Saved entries
########################################

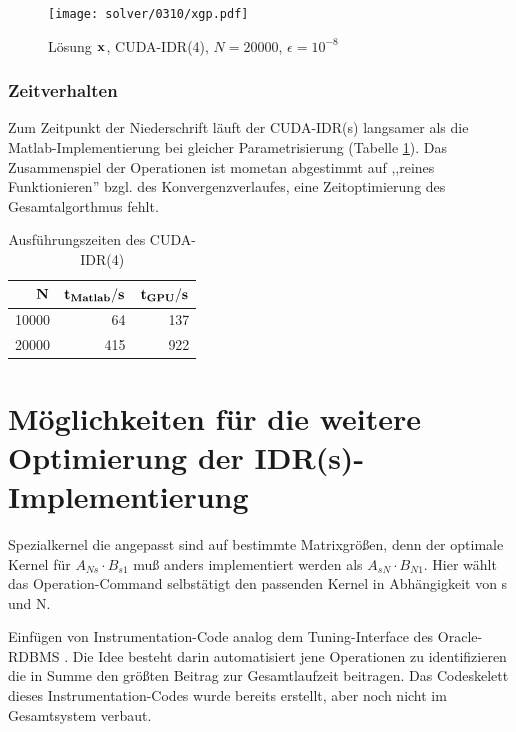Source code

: \documentclass[journal]{IEEEtran}
\begin{document}
\begin{figure}[htbp]

   \texttt{[image: solver/0310/xgp.pdf]}

   \caption{ \label{solutionx} Lösung $\bf{x}$, CUDA-IDR(4), $N=20000$, $ \epsilon = 10^{-8}$  }%

\end{figure}

\subsubsection{Zeitverhalten}

Zum Zeitpunkt der Niederschrift läuft der CUDA-IDR(s) langsamer als
die Matlab-Implementierung bei gleicher Parametrisierung (Tabelle \ref{idrstimiing}).
Das Zusammenspiel der Operationen ist mometan abgestimmt auf ,,reines Funktionieren''
bzgl. des Konvergenzverlaufes, eine Zeitoptimierung des Gesamtalgorthmus fehlt.


\begin{table}[h]
\renewcommand{\arraystretch}{1.3}
\caption{Ausführungszeiten des CUDA-IDR(4)}
\label{idrstimiing}
\centering
\begin{tabular}{|r||r|r|}
\hline
\bfseries $ \bf N$ & \bfseries{ $ \bf t_{Matlab} / s $ } &  $ \bf t_{GPU} / s$  \\

\hline\hline
10000 & 64  &  137 \\

\hline

20000 & 415 & 922  \\



\hline
\end{tabular}
\end{table}

\section{Möglichkeiten für die weitere Optimierung der IDR(s)-Implementierung}

\begin{itemize}
 \begin{item}
Spezialkernel die angepasst
sind auf bestimmte Matrixgrößen, denn der optimale Kernel für
 $A_{Ns} \cdot B_{s1}$ muß anders implementiert werden als  $A_{sN} \cdot B_{N1}$.
Hier wählt das Operation-Command selbstätigt den passenden Kernel in Abhängigkeit
von s und N.
 \end{item}

\begin{item}

Einfügen von Instrumentation-Code analog dem Tuning-Interface des Oracle-RDBMS \cite{oracle}. Die Idee besteht darin
automatisiert jene Operationen zu identifizieren die in Summe den größten
Beitrag zur Gesamtlaufzeit beitragen.
Das Codeskelett dieses Instrumentation-Codes wurde bereits erstellt,
aber noch nicht im Gesamtsystem verbaut.
\end{item}


\end{itemize}
\end{document}

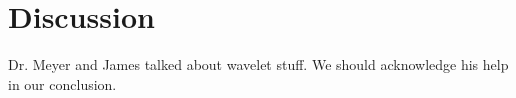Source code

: \documentclass[12pt]{article}
\begin{document}
\section{Discussion}





Dr. Meyer and James talked about wavelet stuff.  We should acknowledge his help in our conclusion.



\end{document}
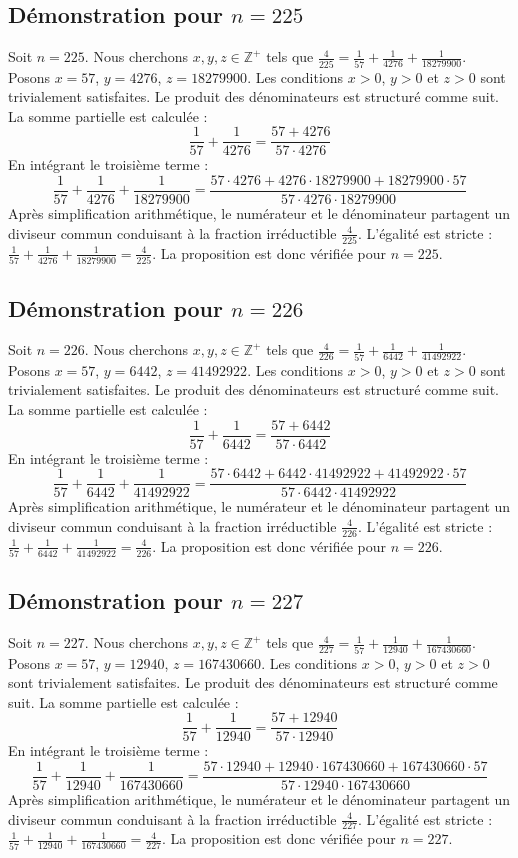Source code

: \documentclass[11pt,a4paper]{article}
\begin{document}
\subsection{Démonstration pour $n = 225$}
Soit $n = 225$. Nous cherchons $x, y, z \in \mathbb{Z}^{+}$ tels que $\frac{4}{225} = \frac{1}{57} + \frac{1}{4276} + \frac{1}{18279900}$.
Posons $x = 57$, $y = 4276$, $z = 18279900$.
Les conditions $x > 0$, $y > 0$ et $z > 0$ sont trivialement satisfaites.
Le produit des dénominateurs est structuré comme suit. La somme partielle est calculée :
$$ \frac{1}{57} + \frac{1}{4276} = \frac{57+4276}{57 \cdot 4276} $$
En intégrant le troisième terme :
$$ \frac{1}{57} + \frac{1}{4276} + \frac{1}{18279900} = \frac{57 \cdot 4276 + 4276 \cdot 18279900 + 18279900 \cdot 57}{57 \cdot 4276 \cdot 18279900} $$
Après simplification arithmétique, le numérateur et le dénominateur partagent un diviseur commun conduisant à la fraction irréductible $\frac{4}{225}$.
L'égalité est stricte : $\frac{1}{57} + \frac{1}{4276} + \frac{1}{18279900} = \frac{4}{225}$.
La proposition est donc vérifiée pour $n = 225$.
\subsection{Démonstration pour $n = 226$}
Soit $n = 226$. Nous cherchons $x, y, z \in \mathbb{Z}^{+}$ tels que $\frac{4}{226} = \frac{1}{57} + \frac{1}{6442} + \frac{1}{41492922}$.
Posons $x = 57$, $y = 6442$, $z = 41492922$.
Les conditions $x > 0$, $y > 0$ et $z > 0$ sont trivialement satisfaites.
Le produit des dénominateurs est structuré comme suit. La somme partielle est calculée :
$$ \frac{1}{57} + \frac{1}{6442} = \frac{57+6442}{57 \cdot 6442} $$
En intégrant le troisième terme :
$$ \frac{1}{57} + \frac{1}{6442} + \frac{1}{41492922} = \frac{57 \cdot 6442 + 6442 \cdot 41492922 + 41492922 \cdot 57}{57 \cdot 6442 \cdot 41492922} $$
Après simplification arithmétique, le numérateur et le dénominateur partagent un diviseur commun conduisant à la fraction irréductible $\frac{4}{226}$.
L'égalité est stricte : $\frac{1}{57} + \frac{1}{6442} + \frac{1}{41492922} = \frac{4}{226}$.
La proposition est donc vérifiée pour $n = 226$.
\subsection{Démonstration pour $n = 227$}
Soit $n = 227$. Nous cherchons $x, y, z \in \mathbb{Z}^{+}$ tels que $\frac{4}{227} = \frac{1}{57} + \frac{1}{12940} + \frac{1}{167430660}$.
Posons $x = 57$, $y = 12940$, $z = 167430660$.
Les conditions $x > 0$, $y > 0$ et $z > 0$ sont trivialement satisfaites.
Le produit des dénominateurs est structuré comme suit. La somme partielle est calculée :
$$ \frac{1}{57} + \frac{1}{12940} = \frac{57+12940}{57 \cdot 12940} $$
En intégrant le troisième terme :
$$ \frac{1}{57} + \frac{1}{12940} + \frac{1}{167430660} = \frac{57 \cdot 12940 + 12940 \cdot 167430660 + 167430660 \cdot 57}{57 \cdot 12940 \cdot 167430660} $$
Après simplification arithmétique, le numérateur et le dénominateur partagent un diviseur commun conduisant à la fraction irréductible $\frac{4}{227}$.
L'égalité est stricte : $\frac{1}{57} + \frac{1}{12940} + \frac{1}{167430660} = \frac{4}{227}$.
La proposition est donc vérifiée pour $n = 227$.
\end{document}
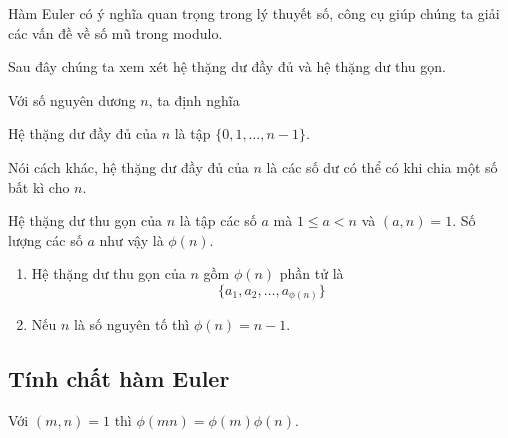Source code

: Hàm Euler có ý nghĩa quan trọng trong lý thuyết số, công cụ giúp chúng ta giải các vấn đề về số mũ trong modulo.

Sau đây chúng ta xem xét hệ thặng dư đầy đủ và hệ thặng dư thu gọn.

Với số nguyên dương $n$, ta định nghĩa

\begin{definition}
    Hệ thặng dư đầy đủ của $n$ là tập $\{0, 1, \ldots, n-1\}$.
\end{definition}

Nói cách khác, hệ thặng dư đầy đủ của $n$ là các số dư có thể có khi chia một số bất kì cho $n$.

\begin{definition}
    Hệ thặng dư thu gọn của $n$ là tập các số $a$ mà $1 \leqslant a < n$ và $(a, n) = 1$. Số lượng các số $a$ như vậy là $\phi (n)$.  
\end{definition}

\begin{remark}
    \begin{enumerate}
        \item Hệ thặng dư thu gọn của $n$ gồm $\phi(n)$ phần tử là \[ \{a_1, a_2, \ldots, a_{\phi(n)}\} \]
        \item Nếu $n$ là số nguyên tố thì $\phi(n) = n-1$.
    \end{enumerate}
\end{remark}

\subsection*{Tính chất hàm Euler}

\begin{remark}
    Với $(m, n) = 1$ thì $\phi(m n) = \phi(m) \phi(n)$.
\end{remark}

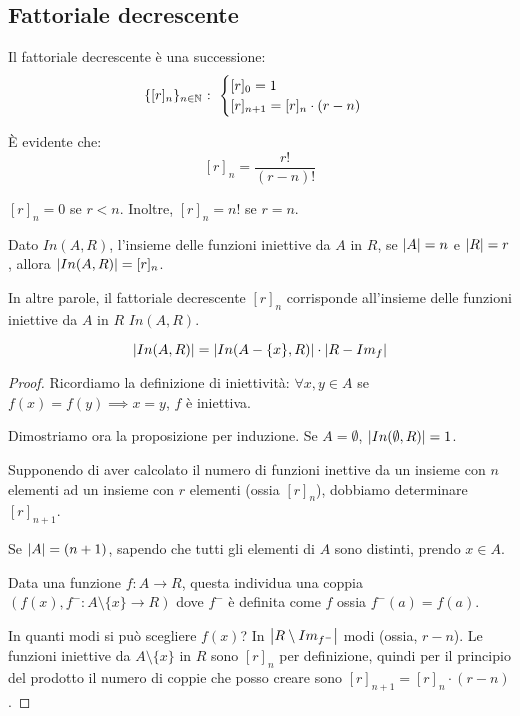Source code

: \subsection{Fattoriale decrescente}

\begin{defn}
Il fattoriale decrescente \`e una successione:
\begin{equation}
\{[r]_n\}_{n \in \mathbb{N}} \text{ : }
\begin{cases}
[r]_0 = 1 \\
[r]_{n+1} = [r]_n \cdot (r - n)
\end{cases}
\end{equation}
\end{defn}
\`E evidente che:
\[
[r]_n = \frac{r!}{(r-n)!}
\]

\begin{oss}
$[r]_n = 0$ se $r < n$. Inoltre, $[r]_n = n!$ se $r = n$.
\end{oss}

\begin{prop}
Dato $In(A,R)$, l'insieme delle funzioni iniettive da $A$ in $R$, se $\left\lvert{A}\right\rvert = n$ e $\left\lvert{R}\right\rvert = r$, allora $\left\lvert{In (A,R)}\right\rvert = [r]_n$.

In altre parole, il fattoriale decrescente $[r]_n$ corrisponde all'insieme delle funzioni iniettive da $A$ in $R$ $In(A,R)$.

\[
\left\lvert{In(A,R)}\right\rvert = \left\lvert{In (A- \{x\},R)}\right\rvert \cdot \left\lvert{R - Im_f}\right\rvert
\]

\end{prop}
\begin{proof}
Ricordiamo la definizione di iniettivit\`a: $\forall x, y \in A$ se $f(x) = f(y) \implies x = y$, $f$ \`e iniettiva.

Dimostriamo ora la proposizione per induzione. Se $A = \emptyset$, $\left\lvert{In(\emptyset, R)}\right\rvert = 1$.

Supponendo di aver calcolato il numero di funzioni inettive da un insieme con $n$ elementi ad un insieme con $r$ elementi (ossia $[r]_n$), dobbiamo determinare $[r]_{n+1}$.

Se $\left\lvert{A}\right\rvert = (n+1)$, sapendo che tutti gli elementi di $A$ sono distinti, prendo $x \in A$.

Data una funzione $f : A \to R$, questa individua una coppia $(f(x), f^{-} : A \setminus \{ x \} \to R)$ dove $f^{-}$ \`e definita come $f$ ossia $f^{-} (a) = f(a)$.

In quanti modi si pu\`o scegliere $f(x)$? In $\left\lvert{R \setminus Im_{f^-}}\right\rvert$ modi (ossia, $r - n$). Le funzioni iniettive da $A \setminus \{ x \}$ in $R$ sono $[r]_n$ per definizione, quindi per il principio del prodotto il numero di coppie che posso creare sono $[r]_{n+1} = [r]_n \cdot (r - n)$.
\end{proof}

########################################

= ASSIGNMENT =
The answer must be the part of the records that opens with the line containing "Với số nguyên dương $n$, ta định nghĩa" and closes with the line containing "Supponendo di aver", reproduced exactly, with no pictures.

= EXPECTED ANSWER =
Với số nguyên dương $n$, ta định nghĩa

\begin{definition}
    Hệ thặng dư đầy đủ của $n$ là tập $\{0, 1, \ldots, n-1\}$.
\end{definition}

Nói cách khác, hệ thặng dư đầy đủ của $n$ là các số dư có thể có khi chia một số bất kì cho $n$.

\begin{definition}
    Hệ thặng dư thu gọn của $n$ là tập các số $a$ mà $1 \leqslant a < n$ và $(a, n) = 1$. Số lượng các số $a$ như vậy là $\phi (n)$.  
\end{definition}

\begin{remark}
    \begin{enumerate}
        \item Hệ thặng dư thu gọn của $n$ gồm $\phi(n)$ phần tử là \[ \{a_1, a_2, \ldots, a_{\phi(n)}\} \]
        \item Nếu $n$ là số nguyên tố thì $\phi(n) = n-1$.
    \end{enumerate}
\end{remark}

\subsection*{Tính chất hàm Euler}

\begin{remark}
    Với $(m, n) = 1$ thì $\phi(m n) = \phi(m) \phi(n)$.
\end{remark}

Source code

: \subsection{Fattoriale decrescente}

\begin{defn}
Il fattoriale decrescente \`e una successione:
\begin{equation}
\{[r]_n\}_{n \in \mathbb{N}} \text{ : }
\begin{cases}
[r]_0 = 1 \\
[r]_{n+1} = [r]_n \cdot (r - n)
\end{cases}
\end{equation}
\end{defn}
\`E evidente che:
\[
[r]_n = \frac{r!}{(r-n)!}
\]

\begin{oss}
$[r]_n = 0$ se $r < n$. Inoltre, $[r]_n = n!$ se $r = n$.
\end{oss}

\begin{prop}
Dato $In(A,R)$, l'insieme delle funzioni iniettive da $A$ in $R$, se $\left\lvert{A}\right\rvert = n$ e $\left\lvert{R}\right\rvert = r$, allora $\left\lvert{In (A,R)}\right\rvert = [r]_n$.

In altre parole, il fattoriale decrescente $[r]_n$ corrisponde all'insieme delle funzioni iniettive da $A$ in $R$ $In(A,R)$.

\[
\left\lvert{In(A,R)}\right\rvert = \left\lvert{In (A- \{x\},R)}\right\rvert \cdot \left\lvert{R - Im_f}\right\rvert
\]

\end{prop}
\begin{proof}
Ricordiamo la definizione di iniettivit\`a: $\forall x, y \in A$ se $f(x) = f(y) \implies x = y$, $f$ \`e iniettiva.

Dimostriamo ora la proposizione per induzione. Se $A = \emptyset$, $\left\lvert{In(\emptyset, R)}\right\rvert = 1$.

Supponendo di aver calcolato il numero di funzioni inettive da un insieme con $n$ elementi ad un insieme con $r$ elementi (ossia $[r]_n$), dobbiamo determinare $[r]_{n+1}$.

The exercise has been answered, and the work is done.